Rap may be a platform that Lawrence uses to make her voice heard but it’s not the only one. She sometimes incorporates elements of the Coast Salish music of her childhood and mixes it with beats from other Indigenous tribes and contemporary western music. Lawrence says that she hasn’t encountered push-back from her tribe about combining musical traditions, but she understands why some may be opposed to it.

“I know that in the past separation has been a tactic of saving our cultural teachings that were in threat of extinction, but I think today there are so many mixed race people—people who come from western roots and the Indigenous roots—and they have to find a way that they can feel represented and like the two sides don’t have to be separate. So, I feel like the intention of the music fusion is circumstantial to answering the question of whether or not it should be mixed. The answer is going to be different for everyone,” Lawrence says.

Although Sallee’s project quietly began a year ago as a way to spotlight Indigenous rappers, she realizes that her work has morphed into a conversation starter about what it means to be Indigenous in modern society.

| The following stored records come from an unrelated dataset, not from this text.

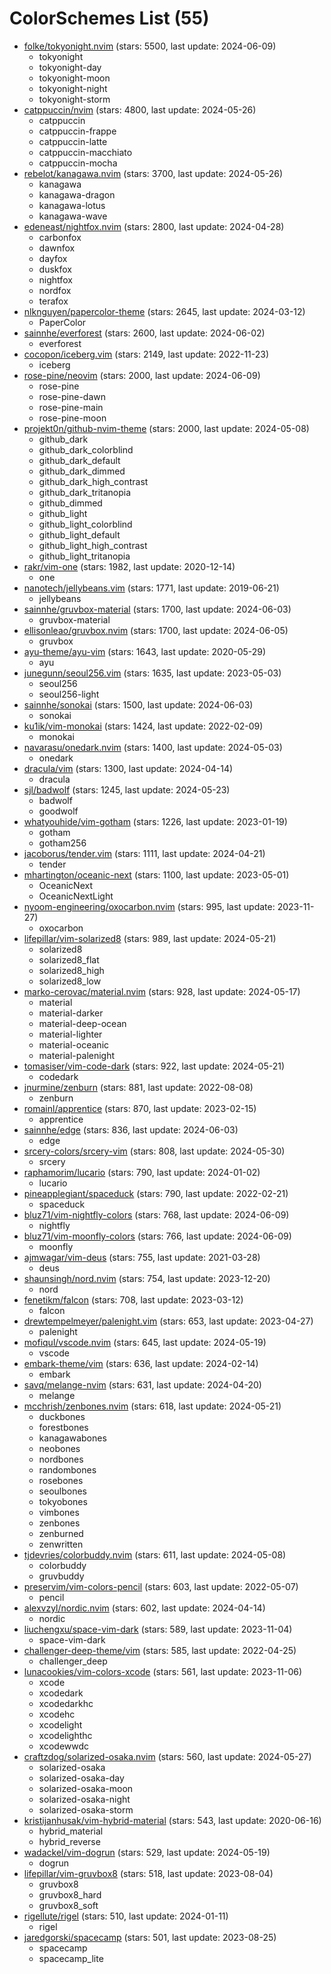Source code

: 
ColorSchemes List (55)
======================
  
- [folke/tokyonight.nvim](https://github.com/folke/tokyonight.nvim) (stars: 5500, last update: 2024-06-09)  
  - tokyonight  
  - tokyonight-day  
  - tokyonight-moon  
  - tokyonight-night  
  - tokyonight-storm  
- [catppuccin/nvim](https://github.com/catppuccin/nvim) (stars: 4800, last update: 2024-05-26)  
  - catppuccin  
  - catppuccin-frappe  
  - catppuccin-latte  
  - catppuccin-macchiato  
  - catppuccin-mocha  
- [rebelot/kanagawa.nvim](https://github.com/rebelot/kanagawa.nvim) (stars: 3700, last update: 2024-05-26)  
  - kanagawa  
  - kanagawa-dragon  
  - kanagawa-lotus  
  - kanagawa-wave  
- [edeneast/nightfox.nvim](https://github.com/edeneast/nightfox.nvim) (stars: 2800, last update: 2024-04-28)  
  - carbonfox  
  - dawnfox  
  - dayfox  
  - duskfox  
  - nightfox  
  - nordfox  
  - terafox  
- [nlknguyen/papercolor-theme](https://github.com/nlknguyen/papercolor-theme) (stars: 2645, last update: 2024-03-12)  
  - PaperColor  
- [sainnhe/everforest](https://github.com/sainnhe/everforest) (stars: 2600, last update: 2024-06-02)  
  - everforest  
- [cocopon/iceberg.vim](https://github.com/cocopon/iceberg.vim) (stars: 2149, last update: 2022-11-23)  
  - iceberg  
- [rose-pine/neovim](https://github.com/rose-pine/neovim) (stars: 2000, last update: 2024-06-09)  
  - rose-pine  
  - rose-pine-dawn  
  - rose-pine-main  
  - rose-pine-moon  
- [projekt0n/github-nvim-theme](https://github.com/projekt0n/github-nvim-theme) (stars: 2000, last update: 2024-05-08)  
  - github_dark  
  - github_dark_colorblind  
  - github_dark_default  
  - github_dark_dimmed  
  - github_dark_high_contrast  
  - github_dark_tritanopia  
  - github_dimmed  
  - github_light  
  - github_light_colorblind  
  - github_light_default  
  - github_light_high_contrast  
  - github_light_tritanopia  
- [rakr/vim-one](https://github.com/rakr/vim-one) (stars: 1982, last update: 2020-12-14)  
  - one  
- [nanotech/jellybeans.vim](https://github.com/nanotech/jellybeans.vim) (stars: 1771, last update: 2019-06-21)  
  - jellybeans  
- [sainnhe/gruvbox-material](https://github.com/sainnhe/gruvbox-material) (stars: 1700, last update: 2024-06-03)  
  - gruvbox-material  
- [ellisonleao/gruvbox.nvim](https://github.com/ellisonleao/gruvbox.nvim) (stars: 1700, last update: 2024-06-05)  
  - gruvbox  
- [ayu-theme/ayu-vim](https://github.com/ayu-theme/ayu-vim) (stars: 1643, last update: 2020-05-29)  
  - ayu  
- [junegunn/seoul256.vim](https://github.com/junegunn/seoul256.vim) (stars: 1635, last update: 2023-05-03)  
  - seoul256  
  - seoul256-light  
- [sainnhe/sonokai](https://github.com/sainnhe/sonokai) (stars: 1500, last update: 2024-06-03)  
  - sonokai  
- [ku1ik/vim-monokai](https://github.com/ku1ik/vim-monokai) (stars: 1424, last update: 2022-02-09)  
  - monokai  
- [navarasu/onedark.nvim](https://github.com/navarasu/onedark.nvim) (stars: 1400, last update: 2024-05-03)  
  - onedark  
- [dracula/vim](https://github.com/dracula/vim) (stars: 1300, last update: 2024-04-14)  
  - dracula  
- [sjl/badwolf](https://github.com/sjl/badwolf) (stars: 1245, last update: 2024-05-23)  
  - badwolf  
  - goodwolf  
- [whatyouhide/vim-gotham](https://github.com/whatyouhide/vim-gotham) (stars: 1226, last update: 2023-01-19)  
  - gotham  
  - gotham256  
- [jacoborus/tender.vim](https://github.com/jacoborus/tender.vim) (stars: 1111, last update: 2024-04-21)  
  - tender  
- [mhartington/oceanic-next](https://github.com/mhartington/oceanic-next) (stars: 1100, last update: 2023-05-01)  
  - OceanicNext  
  - OceanicNextLight  
- [nyoom-engineering/oxocarbon.nvim](https://github.com/nyoom-engineering/oxocarbon.nvim) (stars: 995, last update: 2023-11-27)  
  - oxocarbon  
- [lifepillar/vim-solarized8](https://github.com/lifepillar/vim-solarized8) (stars: 989, last update: 2024-05-21)  
  - solarized8  
  - solarized8_flat  
  - solarized8_high  
  - solarized8_low  
- [marko-cerovac/material.nvim](https://github.com/marko-cerovac/material.nvim) (stars: 928, last update: 2024-05-17)  
  - material  
  - material-darker  
  - material-deep-ocean  
  - material-lighter  
  - material-oceanic  
  - material-palenight  
- [tomasiser/vim-code-dark](https://github.com/tomasiser/vim-code-dark) (stars: 922, last update: 2024-05-21)  
  - codedark  
- [jnurmine/zenburn](https://github.com/jnurmine/zenburn) (stars: 881, last update: 2022-08-08)  
  - zenburn  
- [romainl/apprentice](https://github.com/romainl/apprentice) (stars: 870, last update: 2023-02-15)  
  - apprentice  
- [sainnhe/edge](https://github.com/sainnhe/edge) (stars: 836, last update: 2024-06-03)  
  - edge  
- [srcery-colors/srcery-vim](https://github.com/srcery-colors/srcery-vim) (stars: 808, last update: 2024-05-30)  
  - srcery  
- [raphamorim/lucario](https://github.com/raphamorim/lucario) (stars: 790, last update: 2024-01-02)  
  - lucario  
- [pineapplegiant/spaceduck](https://github.com/pineapplegiant/spaceduck) (stars: 790, last update: 2022-02-21)  
  - spaceduck  
- [bluz71/vim-nightfly-colors](https://github.com/bluz71/vim-nightfly-colors) (stars: 768, last update: 2024-06-09)  
  - nightfly  
- [bluz71/vim-moonfly-colors](https://github.com/bluz71/vim-moonfly-colors) (stars: 766, last update: 2024-06-09)  
  - moonfly  
- [ajmwagar/vim-deus](https://github.com/ajmwagar/vim-deus) (stars: 755, last update: 2021-03-28)  
  - deus  
- [shaunsingh/nord.nvim](https://github.com/shaunsingh/nord.nvim) (stars: 754, last update: 2023-12-20)  
  - nord  
- [fenetikm/falcon](https://github.com/fenetikm/falcon) (stars: 708, last update: 2023-03-12)  
  - falcon  
- [drewtempelmeyer/palenight.vim](https://github.com/drewtempelmeyer/palenight.vim) (stars: 653, last update: 2023-04-27)  
  - palenight  
- [mofiqul/vscode.nvim](https://github.com/mofiqul/vscode.nvim) (stars: 645, last update: 2024-05-19)  
  - vscode  
- [embark-theme/vim](https://github.com/embark-theme/vim) (stars: 636, last update: 2024-02-14)  
  - embark  
- [savq/melange-nvim](https://github.com/savq/melange-nvim) (stars: 631, last update: 2024-04-20)  
  - melange  
- [mcchrish/zenbones.nvim](https://github.com/mcchrish/zenbones.nvim) (stars: 618, last update: 2024-05-21)  
  - duckbones  
  - forestbones  
  - kanagawabones  
  - neobones  
  - nordbones  
  - randombones  
  - rosebones  
  - seoulbones  
  - tokyobones  
  - vimbones  
  - zenbones  
  - zenburned  
  - zenwritten  
- [tjdevries/colorbuddy.nvim](https://github.com/tjdevries/colorbuddy.nvim) (stars: 611, last update: 2024-05-08)  
  - colorbuddy  
  - gruvbuddy  
- [preservim/vim-colors-pencil](https://github.com/preservim/vim-colors-pencil) (stars: 603, last update: 2022-05-07)  
  - pencil  
- [alexvzyl/nordic.nvim](https://github.com/alexvzyl/nordic.nvim) (stars: 602, last update: 2024-04-14)  
  - nordic  
- [liuchengxu/space-vim-dark](https://github.com/liuchengxu/space-vim-dark) (stars: 589, last update: 2023-11-04)  
  - space-vim-dark  
- [challenger-deep-theme/vim](https://github.com/challenger-deep-theme/vim) (stars: 585, last update: 2022-04-25)  
  - challenger_deep  
- [lunacookies/vim-colors-xcode](https://github.com/lunacookies/vim-colors-xcode) (stars: 561, last update: 2023-11-06)  
  - xcode  
  - xcodedark  
  - xcodedarkhc  
  - xcodehc  
  - xcodelight  
  - xcodelighthc  
  - xcodewwdc  
- [craftzdog/solarized-osaka.nvim](https://github.com/craftzdog/solarized-osaka.nvim) (stars: 560, last update: 2024-05-27)  
  - solarized-osaka  
  - solarized-osaka-day  
  - solarized-osaka-moon  
  - solarized-osaka-night  
  - solarized-osaka-storm  
- [kristijanhusak/vim-hybrid-material](https://github.com/kristijanhusak/vim-hybrid-material) (stars: 543, last update: 2020-06-16)  
  - hybrid_material  
  - hybrid_reverse  
- [wadackel/vim-dogrun](https://github.com/wadackel/vim-dogrun) (stars: 529, last update: 2024-05-19)  
  - dogrun  
- [lifepillar/vim-gruvbox8](https://github.com/lifepillar/vim-gruvbox8) (stars: 518, last update: 2023-08-04)  
  - gruvbox8  
  - gruvbox8_hard  
  - gruvbox8_soft  
- [rigellute/rigel](https://github.com/rigellute/rigel) (stars: 510, last update: 2024-01-11)  
  - rigel  
- [jaredgorski/spacecamp](https://github.com/jaredgorski/spacecamp) (stars: 501, last update: 2023-08-25)  
  - spacecamp  
  - spacecamp_lite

“I was so disconnected from my culture growing up in Anchorage because wasn’t exposed to some of the cultural things that are uniquely Iñupiaq. This project has felt like tapping into another side of myself and finding my roots. Just having that connection with other Indigenous people from all over America and being able to have meaningful discussions about what it is to be Indigenous in this modern world has meant a lot to me,” says Sallee. “The work can’t stop here though. We have to keep going and we have to do more.”